## What is being asked:
Where does the word "Professional" occur in the material? Copy each line that has it.

## Extracted data:
++++++++++++++++++++
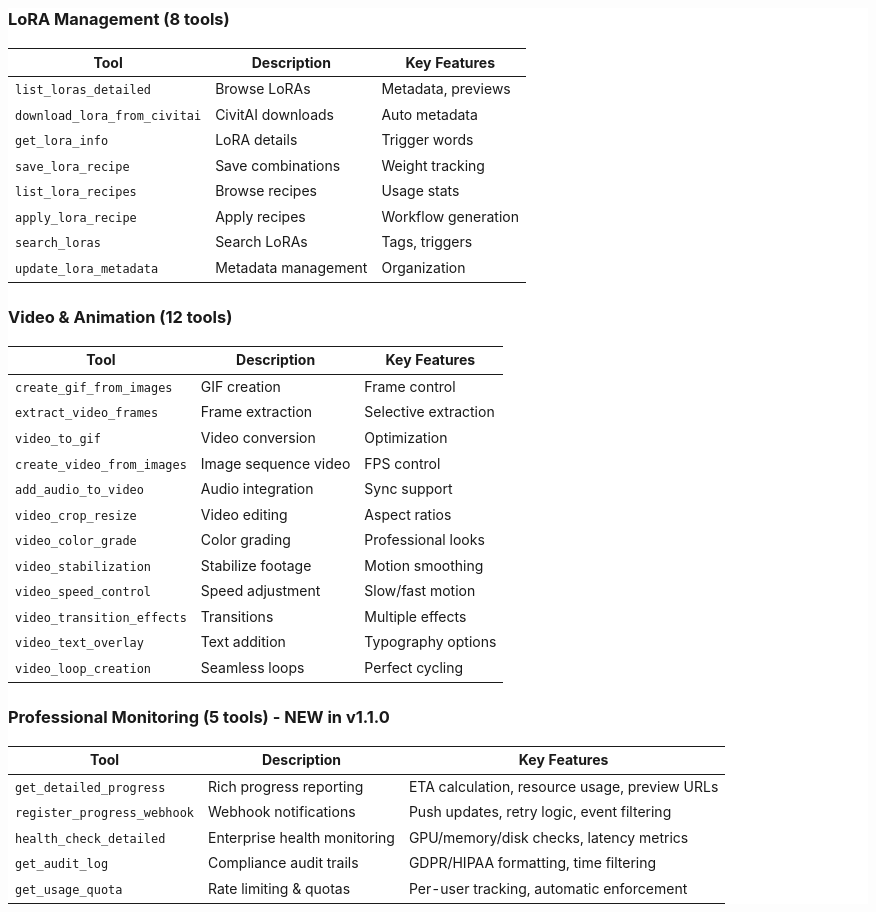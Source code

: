 ### LoRA Management (8 tools)
| Tool | Description | Key Features |
|------|-------------|--------------|
| `list_loras_detailed` | Browse LoRAs | Metadata, previews |
| `download_lora_from_civitai` | CivitAI downloads | Auto metadata |
| `get_lora_info` | LoRA details | Trigger words |
| `save_lora_recipe` | Save combinations | Weight tracking |
| `list_lora_recipes` | Browse recipes | Usage stats |
| `apply_lora_recipe` | Apply recipes | Workflow generation |
| `search_loras` | Search LoRAs | Tags, triggers |
| `update_lora_metadata` | Metadata management | Organization |

### Video & Animation (12 tools)
| Tool | Description | Key Features |
|------|-------------|--------------|
| `create_gif_from_images` | GIF creation | Frame control |
| `extract_video_frames` | Frame extraction | Selective extraction |
| `video_to_gif` | Video conversion | Optimization |
| `create_video_from_images` | Image sequence video | FPS control |
| `add_audio_to_video` | Audio integration | Sync support |
| `video_crop_resize` | Video editing | Aspect ratios |
| `video_color_grade` | Color grading | Professional looks |
| `video_stabilization` | Stabilize footage | Motion smoothing |
| `video_speed_control` | Speed adjustment | Slow/fast motion |
| `video_transition_effects` | Transitions | Multiple effects |
| `video_text_overlay` | Text addition | Typography options |
| `video_loop_creation` | Seamless loops | Perfect cycling |

### Professional Monitoring (5 tools) - NEW in v1.1.0
| Tool | Description | Key Features |
|------|-------------|--------------|
| `get_detailed_progress` | Rich progress reporting | ETA calculation, resource usage, preview URLs |
| `register_progress_webhook` | Webhook notifications | Push updates, retry logic, event filtering |
| `health_check_detailed` | Enterprise health monitoring | GPU/memory/disk checks, latency metrics |
| `get_audit_log` | Compliance audit trails | GDPR/HIPAA formatting, time filtering |
| `get_usage_quota` | Rate limiting & quotas | Per-user tracking, automatic enforcement |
++++++++++++++++++++
## Output below:
| `video_color_grade` | Color grading | Professional looks |
### Professional Monitoring (5 tools) - NEW in v1.1.0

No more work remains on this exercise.